I want to be honest about scope up front. I am going to stay in NumPy and CUDA pseudocode rather than ship a fully tuned kernel. The reason is that the interesting part of softmax is not register blocking or wgmma scheduling — it is the math of the passes over memory. Get that math right and the same idea carries straight into attention, which is where softmax actually earns its keep. So this is really two lessons wearing one coat: how to write a correct, stable softmax, and how to think about reduction kernels in general — the family of kernels (sum, max, mean, norm, softmax) that collapse a big array down to a small answer.

Let me start by asking the question that reframes everything: is softmax a math problem or a memory problem?

First, what is a reduction, and why should the GPU care?

Before softmax specifically, let's build the mental model we'll reuse for the whole article. A reduction is any operation that takes N inputs and combines them into far fewer outputs using some associative combine — a sum takes N numbers and returns 1, a max takes N and returns 1. Softmax is a reduction with a pointwise tail: it reduces the vector to two scalars (a max and a sum), then uses those two scalars to rescale every element.

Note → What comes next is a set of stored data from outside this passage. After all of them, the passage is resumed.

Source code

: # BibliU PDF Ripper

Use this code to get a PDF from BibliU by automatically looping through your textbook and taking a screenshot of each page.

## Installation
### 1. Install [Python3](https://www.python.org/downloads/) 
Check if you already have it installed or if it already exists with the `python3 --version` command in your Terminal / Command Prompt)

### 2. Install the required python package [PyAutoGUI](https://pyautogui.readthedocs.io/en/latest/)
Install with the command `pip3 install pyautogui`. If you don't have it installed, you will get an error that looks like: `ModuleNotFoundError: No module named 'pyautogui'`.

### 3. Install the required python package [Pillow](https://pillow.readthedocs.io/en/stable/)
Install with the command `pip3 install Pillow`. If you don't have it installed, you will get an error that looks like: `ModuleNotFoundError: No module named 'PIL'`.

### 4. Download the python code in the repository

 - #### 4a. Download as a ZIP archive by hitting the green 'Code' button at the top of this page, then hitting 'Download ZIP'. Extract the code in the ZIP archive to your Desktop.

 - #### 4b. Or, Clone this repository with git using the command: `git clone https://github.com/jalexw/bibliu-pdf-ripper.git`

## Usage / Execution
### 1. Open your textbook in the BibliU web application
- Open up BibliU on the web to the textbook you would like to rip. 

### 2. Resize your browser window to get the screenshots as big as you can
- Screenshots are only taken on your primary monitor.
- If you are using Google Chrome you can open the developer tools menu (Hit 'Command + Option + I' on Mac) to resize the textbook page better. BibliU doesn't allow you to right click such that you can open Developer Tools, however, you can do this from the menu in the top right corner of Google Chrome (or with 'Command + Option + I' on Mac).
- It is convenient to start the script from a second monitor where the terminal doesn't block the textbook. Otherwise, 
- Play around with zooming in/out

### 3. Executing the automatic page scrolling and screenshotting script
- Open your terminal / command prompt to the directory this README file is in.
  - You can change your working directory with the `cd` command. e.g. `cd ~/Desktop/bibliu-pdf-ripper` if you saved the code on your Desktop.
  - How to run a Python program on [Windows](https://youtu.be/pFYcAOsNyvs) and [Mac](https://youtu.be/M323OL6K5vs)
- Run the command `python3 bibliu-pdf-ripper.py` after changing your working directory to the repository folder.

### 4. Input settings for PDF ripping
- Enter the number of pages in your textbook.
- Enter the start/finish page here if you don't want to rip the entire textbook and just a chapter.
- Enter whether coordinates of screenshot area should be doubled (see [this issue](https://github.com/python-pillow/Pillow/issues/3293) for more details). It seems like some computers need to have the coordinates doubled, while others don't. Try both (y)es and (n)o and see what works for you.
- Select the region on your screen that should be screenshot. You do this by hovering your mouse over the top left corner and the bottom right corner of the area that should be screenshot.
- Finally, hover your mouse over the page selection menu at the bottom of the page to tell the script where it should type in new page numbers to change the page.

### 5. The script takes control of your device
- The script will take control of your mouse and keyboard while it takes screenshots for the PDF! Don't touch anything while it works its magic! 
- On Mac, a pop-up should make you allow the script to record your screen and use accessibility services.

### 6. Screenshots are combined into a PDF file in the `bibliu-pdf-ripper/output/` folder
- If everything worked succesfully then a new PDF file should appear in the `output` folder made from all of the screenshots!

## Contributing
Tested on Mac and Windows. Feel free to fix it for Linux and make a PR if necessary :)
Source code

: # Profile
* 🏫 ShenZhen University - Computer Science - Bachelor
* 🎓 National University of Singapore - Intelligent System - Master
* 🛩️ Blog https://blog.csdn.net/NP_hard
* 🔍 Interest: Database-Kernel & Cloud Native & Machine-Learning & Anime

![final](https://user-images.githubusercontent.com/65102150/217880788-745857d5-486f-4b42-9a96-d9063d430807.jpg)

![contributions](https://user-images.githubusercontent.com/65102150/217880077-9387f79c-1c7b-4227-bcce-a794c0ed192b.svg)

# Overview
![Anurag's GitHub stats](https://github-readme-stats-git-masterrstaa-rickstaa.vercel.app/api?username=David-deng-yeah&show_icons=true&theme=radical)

The reason the GPU cares about this shape is that a reduction reads a lot and computes a little. Contrast it with a matrix multiply. When you multiply two N × N matrices, you read about N² numbers but do about N³ multiply-adds — so each number you load from memory gets reused N times. The GPU can hide the cost of loading behind a mountain of arithmetic. A reduction is the opposite: you read N numbers, do a handful of operations on each, and produce almost nothing. There is no mountain of arithmetic to hide behind. The loads are the work.

That single distinction — how much math you do per byte you load — has a name, and it decides the fate of every kernel.

The two archetypes. A matmul buries its memory traffic under arithmetic; a reduction has nowhere to hide, so bandwidth is its ceiling.

Why softmax is a memory problem, not a math problem

Let's put numbers on it, because the numbers are the whole argument. Take a row of N logits. Softmax does on the order of N exponentials, plus a couple of N-length reductions (one to find the max, one to sum). Call it a small constant number of FLOPs per element — a handful. And it reads N numbers and writes N numbers.

So the ratio of compute to memory traffic — the arithmetic intensity — is single-digit FLOPs per byte. Now compare that to the hardware. From the three regimes, an H100's ridge point sits around 295 FLOPs per byte: that is the intensity you need before the tensor cores can be kept busy. Softmax comes in at single digits. It is not a little below the ridge — it is a hundred times below it.1¹ Horace He's "Making Deep Learning Go Brrrr" makes the identical point at the whole-network level: normalization and pointwise ops are about 0.2% of BERT's FLOPs, yet they eat a wildly disproportionate share of the wall-clock. In his measurements normalization runs at ~250× fewer achieved FLOP/s than the matmuls and pointwise ops at ~700× fewer — precisely because they are memory-bound while the matmuls are compute-bound.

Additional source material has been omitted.